On 19/03/2026 20:02, 段坤仁(刻韧) wrote:
Hi hackers,
This is related to two recent threads: [0] https://www.postgresql.org/message-id/flat/172e5723-d65f-4eec-b512-14beacb326ce%40yandex.ru
[1] 
https://www.postgresql.org/message-id/flat/CACV2tSw3VYS7d27ftO_cs%2BaF3M54%2BJwWBbqSGLcKoG9cvyb6EA%40mail.gmail.com
I think there may be a bug in the compat logic introduced in
RecordNewMultiXact() to fix [0]. The compat logic handles WAL
generated by older  minor versions where ZERO_OFF_PAGE N+1
may appear after CREATE_ID:N in the WAL stream.

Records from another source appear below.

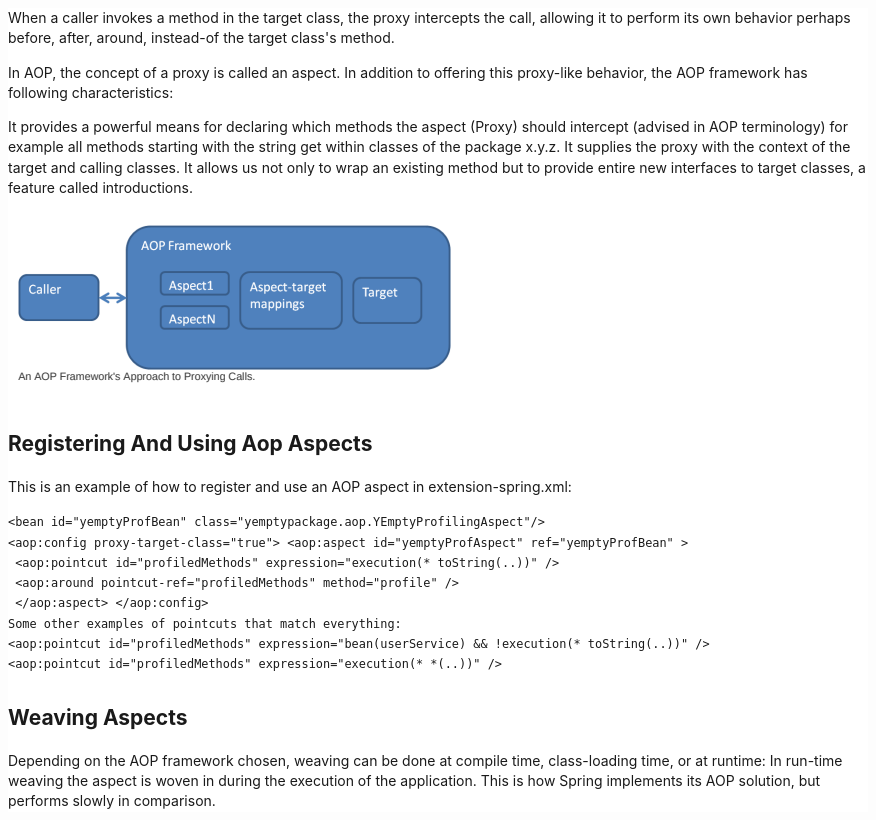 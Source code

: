 When a caller invokes a method in the target class, the proxy intercepts the call, allowing it to perform its own
behavior perhaps before, after, around, instead-of the target class's method.

In AOP, the concept of a proxy is called an aspect. In addition to offering this proxy-like behavior, the AOP framework
has following characteristics:

It provides a powerful means for declaring which methods the aspect (Proxy) should intercept (advised in AOP
terminology)
for example all methods starting with the string get within classes of the package x.y.z. It supplies the proxy with the
context of the target and calling classes. It allows us not only to wrap an existing method but to provide entire new
interfaces to target classes, a feature called introductions.

![55_image_1.png](55_image_1.png)

## Registering And Using Aop Aspects

This is an example of how to register and use an AOP aspect in extension-spring.xml:

```
<bean id="yemptyProfBean" class="yemptypackage.aop.YEmptyProfilingAspect"/>
<aop:config proxy-target-class="true"> <aop:aspect id="yemptyProfAspect" ref="yemptyProfBean" >
 <aop:pointcut id="profiledMethods" expression="execution(* toString(..))" />
 <aop:around pointcut-ref="profiledMethods" method="profile" />
 </aop:aspect> </aop:config>
Some other examples of pointcuts that match everything:
<aop:pointcut id="profiledMethods" expression="bean(userService) && !execution(* toString(..))" />
<aop:pointcut id="profiledMethods" expression="execution(* *(..))" />
```

## Weaving Aspects

Depending on the AOP framework chosen, weaving can be done at compile time, class-loading time, or at runtime:
In run-time weaving the aspect is woven in during the execution of the application. This is how Spring implements its
AOP
solution, but performs slowly in comparison.
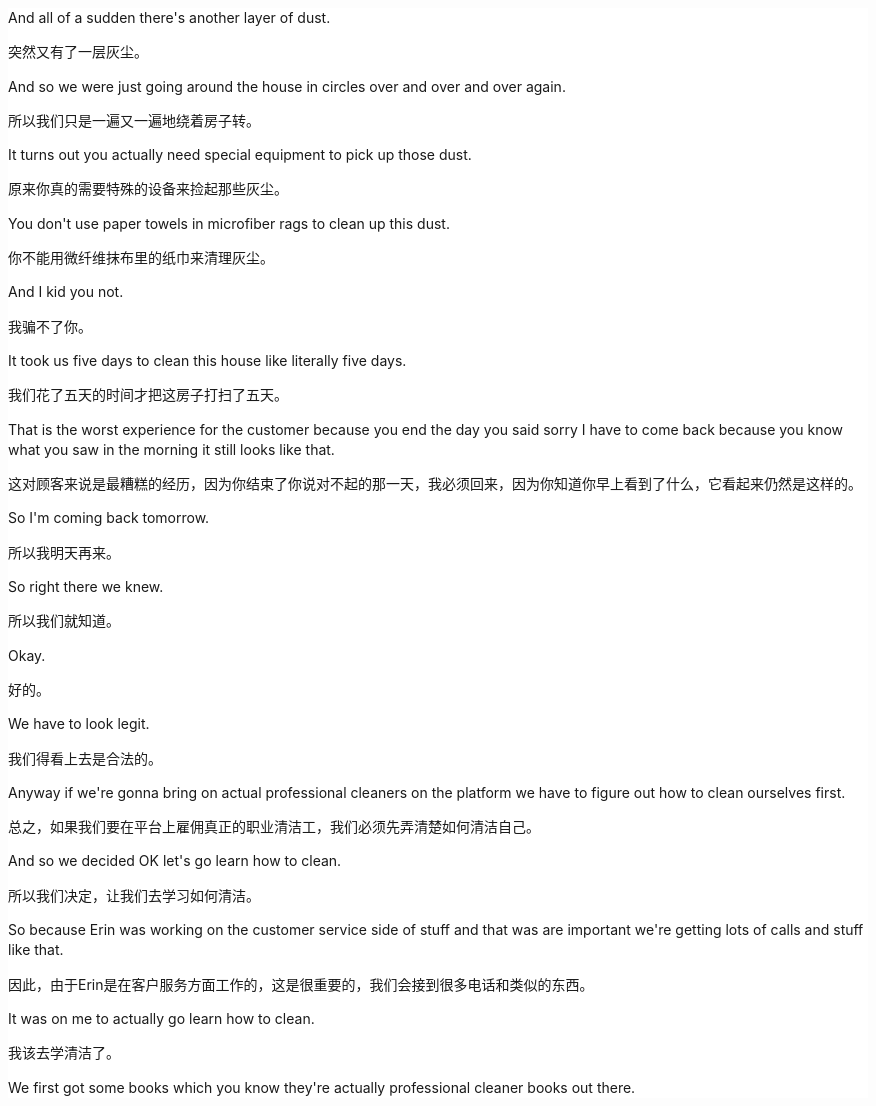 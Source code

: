 And all of a sudden there\'s another layer of dust.

突然又有了一层灰尘。

And so we were just going around the house in circles over and over and over again.

所以我们只是一遍又一遍地绕着房子转。

It turns out you actually need special equipment to pick up those dust.

原来你真的需要特殊的设备来捡起那些灰尘。

You don\'t use paper towels in microfiber rags to clean up this dust.

你不能用微纤维抹布里的纸巾来清理灰尘。

And I kid you not.

我骗不了你。

It took us five days to clean this house like literally five days.

我们花了五天的时间才把这房子打扫了五天。

That is the worst experience for the customer because you end the day you said sorry I have to come back because you know what you saw in the morning it still looks like that.

这对顾客来说是最糟糕的经历，因为你结束了你说对不起的那一天，我必须回来，因为你知道你早上看到了什么，它看起来仍然是这样的。

So I\'m coming back tomorrow.

所以我明天再来。

So right there we knew.

所以我们就知道。

Okay.

好的。

We have to look legit.

我们得看上去是合法的。

Anyway if we\'re gonna bring on actual professional cleaners on the platform we have to figure out how to clean ourselves first.

总之，如果我们要在平台上雇佣真正的职业清洁工，我们必须先弄清楚如何清洁自己。

And so we decided OK let\'s go learn how to clean.

所以我们决定，让我们去学习如何清洁。

So because Erin was working on the customer service side of stuff and that was are important we\'re getting lots of calls and stuff like that.

因此，由于Erin是在客户服务方面工作的，这是很重要的，我们会接到很多电话和类似的东西。

It was on me to actually go learn how to clean.

我该去学清洁了。

We first got some books which you know they\'re actually professional cleaner books out there.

However, the condition
used to detect whether the next offset page needs initialization
seems to fail after a crash-restart, causing the standby to enter a
FATAL crash loop.
We hit this in production: a PG 16.12 standby replaying WAL from a
PG 16.8 primary entered a crash-restart loop with:
FATAL:  could not access status of transaction 1277952
DETAIL:  Could not read from file "pg_multixact/offsets/0013" at offset
131072: read too few bytes.
CONTEXT:  WAL redo at 5194/5F5F7118 for MultiXact/CREATE_ID: 1277951
offset 2605275 nmembers 2: 814605500 (keysh) 814605501 (keysh)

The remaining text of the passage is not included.